If you need to connect to several servers to read from multiple replica sets, set specific Mongo options, or authenticate, you will have to set your configuration in a file as specified under `QU_CONFIG`. Your configuration should look like the following:

```clojure
{
;; General settings
:http-ip "0.0.0.0"
:http-port 3000
:http-threads 50

;; Set a vector of vectors, each made up of the IP address and port.
:mongo-hosts [["127.0.0.1" 27017] ["192.168.1.1" 27017]]

;; Mongo options should be in a map.
:mongo-options {:connections-per-host 20
:connect-timeout 60}

;; Authentication should be a map of database names to vectors containing username and password.
;; If you have a user on the admin database with the roles "readWriteAnyDatabase", that user should
;; work for running the entire API. To load data, that user needs the roles "clusterAdmin" and
;; "dbAdminAnyDatabase" as well.
;; If you choose not to have a user on the admin database, you will need a user for every dataset
;; and for the "metadata" database.
:mongo-auth {
:admin ["admin-user" "s3cr3t"]
:slicename ["admin-user" "s3cr3t"]
:metadata ["admin-user" "s3cr3t"]
:query_cache ["admin-user" "s3cr3t"]}
}
```

See [the Monger documentation for all available Mongo connection options](http://clojuremongodb.info/articles/connecting.html#connecting_to_mongodb_using_connection_options).

#### StatsD

The application can generate metrics related to its execution and send them to statsd.
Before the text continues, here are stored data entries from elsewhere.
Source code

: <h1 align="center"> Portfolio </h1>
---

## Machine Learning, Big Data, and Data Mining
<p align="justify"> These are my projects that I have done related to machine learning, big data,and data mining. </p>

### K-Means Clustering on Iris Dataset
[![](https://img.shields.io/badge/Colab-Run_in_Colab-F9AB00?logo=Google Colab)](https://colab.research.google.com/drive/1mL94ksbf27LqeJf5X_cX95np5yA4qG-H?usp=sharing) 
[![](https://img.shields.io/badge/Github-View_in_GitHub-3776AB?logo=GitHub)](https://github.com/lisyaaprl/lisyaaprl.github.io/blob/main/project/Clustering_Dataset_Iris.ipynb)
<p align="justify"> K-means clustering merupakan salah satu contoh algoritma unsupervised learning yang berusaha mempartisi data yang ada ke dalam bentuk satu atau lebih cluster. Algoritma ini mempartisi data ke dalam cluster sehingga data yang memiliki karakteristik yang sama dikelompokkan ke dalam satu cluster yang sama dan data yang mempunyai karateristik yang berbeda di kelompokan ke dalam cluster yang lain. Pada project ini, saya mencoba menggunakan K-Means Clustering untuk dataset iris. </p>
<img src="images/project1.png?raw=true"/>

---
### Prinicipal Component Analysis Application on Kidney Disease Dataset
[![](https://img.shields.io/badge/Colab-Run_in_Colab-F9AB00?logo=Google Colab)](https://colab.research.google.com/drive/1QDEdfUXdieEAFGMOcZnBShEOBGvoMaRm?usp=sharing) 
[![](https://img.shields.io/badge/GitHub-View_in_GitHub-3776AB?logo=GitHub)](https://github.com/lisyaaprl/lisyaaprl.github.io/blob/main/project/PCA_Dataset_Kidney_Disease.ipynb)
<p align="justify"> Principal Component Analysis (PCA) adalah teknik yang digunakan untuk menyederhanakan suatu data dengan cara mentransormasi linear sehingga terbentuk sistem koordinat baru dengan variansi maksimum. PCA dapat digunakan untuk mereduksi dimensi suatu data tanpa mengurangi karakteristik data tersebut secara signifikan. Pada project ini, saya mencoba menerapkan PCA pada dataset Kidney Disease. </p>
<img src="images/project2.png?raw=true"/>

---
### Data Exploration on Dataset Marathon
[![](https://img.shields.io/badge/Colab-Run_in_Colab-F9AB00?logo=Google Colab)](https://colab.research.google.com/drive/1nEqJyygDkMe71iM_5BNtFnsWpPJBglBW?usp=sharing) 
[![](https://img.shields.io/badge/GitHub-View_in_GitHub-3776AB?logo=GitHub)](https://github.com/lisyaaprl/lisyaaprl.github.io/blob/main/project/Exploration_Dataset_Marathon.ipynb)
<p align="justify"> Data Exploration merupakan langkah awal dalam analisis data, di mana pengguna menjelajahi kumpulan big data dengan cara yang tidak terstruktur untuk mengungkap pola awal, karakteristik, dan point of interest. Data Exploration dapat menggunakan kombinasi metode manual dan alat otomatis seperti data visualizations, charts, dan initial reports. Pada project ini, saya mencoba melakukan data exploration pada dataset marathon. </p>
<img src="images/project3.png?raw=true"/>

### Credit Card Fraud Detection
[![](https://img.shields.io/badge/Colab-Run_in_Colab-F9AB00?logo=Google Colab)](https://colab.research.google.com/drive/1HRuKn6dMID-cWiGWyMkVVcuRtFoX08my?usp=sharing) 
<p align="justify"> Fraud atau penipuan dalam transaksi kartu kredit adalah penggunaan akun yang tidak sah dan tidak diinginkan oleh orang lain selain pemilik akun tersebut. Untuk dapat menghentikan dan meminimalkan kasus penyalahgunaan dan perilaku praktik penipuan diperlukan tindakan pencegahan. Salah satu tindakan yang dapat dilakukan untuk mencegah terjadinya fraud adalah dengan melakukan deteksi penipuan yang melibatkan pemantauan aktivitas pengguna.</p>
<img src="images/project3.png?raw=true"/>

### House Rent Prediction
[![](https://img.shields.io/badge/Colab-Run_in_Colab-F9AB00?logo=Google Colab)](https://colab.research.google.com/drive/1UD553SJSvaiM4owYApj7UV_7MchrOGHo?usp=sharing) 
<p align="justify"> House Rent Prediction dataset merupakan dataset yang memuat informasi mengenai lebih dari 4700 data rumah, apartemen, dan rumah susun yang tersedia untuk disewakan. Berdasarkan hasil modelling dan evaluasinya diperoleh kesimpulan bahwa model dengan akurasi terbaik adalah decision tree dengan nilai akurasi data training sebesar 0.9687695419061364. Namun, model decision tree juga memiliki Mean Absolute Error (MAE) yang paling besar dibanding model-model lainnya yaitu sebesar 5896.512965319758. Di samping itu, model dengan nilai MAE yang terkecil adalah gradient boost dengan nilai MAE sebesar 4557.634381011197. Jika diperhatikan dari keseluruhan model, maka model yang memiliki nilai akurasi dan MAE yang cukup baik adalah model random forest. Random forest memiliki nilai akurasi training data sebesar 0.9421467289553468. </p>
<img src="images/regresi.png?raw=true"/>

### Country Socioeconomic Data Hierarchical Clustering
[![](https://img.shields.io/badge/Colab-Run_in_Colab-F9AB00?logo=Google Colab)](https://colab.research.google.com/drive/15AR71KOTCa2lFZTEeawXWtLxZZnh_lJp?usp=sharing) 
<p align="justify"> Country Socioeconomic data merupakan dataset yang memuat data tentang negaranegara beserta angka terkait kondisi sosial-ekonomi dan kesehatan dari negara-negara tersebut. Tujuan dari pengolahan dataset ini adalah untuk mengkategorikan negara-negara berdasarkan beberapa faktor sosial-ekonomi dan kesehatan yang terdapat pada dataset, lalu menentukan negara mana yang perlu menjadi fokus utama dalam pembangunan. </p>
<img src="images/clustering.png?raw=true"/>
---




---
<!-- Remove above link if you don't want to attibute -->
However by default metrics publishing is disabled. To enable it you need to provide statsd hostname in the configuration file:

```clojure
{
:statsd-host "localhost"
;; Standard statsd port
:statsd-port 8125
}
```

#### App URL

To control the HREF of the links that are created for data slices, you can set the APP_URL environment variable.
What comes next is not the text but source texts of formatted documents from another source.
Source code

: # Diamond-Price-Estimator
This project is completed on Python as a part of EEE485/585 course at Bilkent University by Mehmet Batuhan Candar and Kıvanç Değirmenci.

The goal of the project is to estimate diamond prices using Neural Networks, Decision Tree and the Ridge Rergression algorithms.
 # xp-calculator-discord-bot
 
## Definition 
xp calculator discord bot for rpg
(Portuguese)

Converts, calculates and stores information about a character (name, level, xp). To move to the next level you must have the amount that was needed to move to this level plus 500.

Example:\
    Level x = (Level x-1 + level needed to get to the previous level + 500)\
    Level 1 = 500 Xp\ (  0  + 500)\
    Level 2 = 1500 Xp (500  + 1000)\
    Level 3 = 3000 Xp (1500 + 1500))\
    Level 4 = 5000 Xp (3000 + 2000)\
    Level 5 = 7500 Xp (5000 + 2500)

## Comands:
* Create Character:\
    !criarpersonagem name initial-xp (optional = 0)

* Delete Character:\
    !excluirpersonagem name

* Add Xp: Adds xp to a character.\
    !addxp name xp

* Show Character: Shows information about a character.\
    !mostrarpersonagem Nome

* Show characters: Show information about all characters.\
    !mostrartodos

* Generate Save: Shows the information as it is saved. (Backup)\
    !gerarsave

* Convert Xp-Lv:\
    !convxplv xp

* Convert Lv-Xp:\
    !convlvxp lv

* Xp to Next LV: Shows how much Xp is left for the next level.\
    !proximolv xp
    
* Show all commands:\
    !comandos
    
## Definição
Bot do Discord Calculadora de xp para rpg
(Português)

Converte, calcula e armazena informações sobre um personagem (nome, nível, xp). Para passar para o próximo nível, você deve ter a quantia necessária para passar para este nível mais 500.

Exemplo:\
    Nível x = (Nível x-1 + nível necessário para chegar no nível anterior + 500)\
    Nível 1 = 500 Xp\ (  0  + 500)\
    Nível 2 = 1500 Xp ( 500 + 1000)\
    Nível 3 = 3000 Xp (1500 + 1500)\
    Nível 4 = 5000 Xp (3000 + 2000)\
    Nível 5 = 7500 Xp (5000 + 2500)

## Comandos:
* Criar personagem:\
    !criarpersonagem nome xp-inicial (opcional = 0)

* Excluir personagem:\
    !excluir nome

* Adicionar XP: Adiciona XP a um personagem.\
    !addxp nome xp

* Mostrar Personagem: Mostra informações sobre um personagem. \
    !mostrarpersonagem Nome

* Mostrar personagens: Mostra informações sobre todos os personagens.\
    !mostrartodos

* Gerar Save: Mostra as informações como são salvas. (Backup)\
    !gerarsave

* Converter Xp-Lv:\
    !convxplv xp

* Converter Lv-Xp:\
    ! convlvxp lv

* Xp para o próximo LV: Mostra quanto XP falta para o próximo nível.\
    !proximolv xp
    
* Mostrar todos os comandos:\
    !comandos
For example, given a slice at `/data/a_resource/a_slice`, setting the APP_URL variable like so

```sh
APP_URL=https://my.data.platform/data-api
```

will create links such as

```sh
_links":[{"rel":"self","href":"https://my.data.platform/data-api/data/a_resource/a_slice.json?...."}]
```

when emitted in JSON, JSONP, XML, and so on.

If the variable is not set, then relative HREFs such as `/data/a_resource/a_slice.json` are used. This variable is most useful in production hosting situations where an application server is behind a proxy, and you wish to granularly control the HREFs that are created independent of how the application server sees the request URI.

#### API Name

In order for your API to show a custom name (such as "Spiffy Lube
API"), set the `API_NAME` environment variable. This is probably best
set in an external config file.

### Loading data

Make sure you have MongoDB started. To load some sample data, run
`lein repl` and enter the following:

```clojure
(go)
(load-dataset "census") ; Takes quite a while to run; can skip.
(stop)
```

### Testing

To execute the project's tests, run:

```sh
lein test
```

We also have integration tests that run tests against a Mongo database.
To run these tests:

```sh
lein with-profile integration embongo test
```

or, even more easily:

```sh
lein inttest
```

### Nginx

We recommend serving Qu behind a proxy. Nginx works well for this, and
there is a [sample configuration file](doc/nginx.conf) available.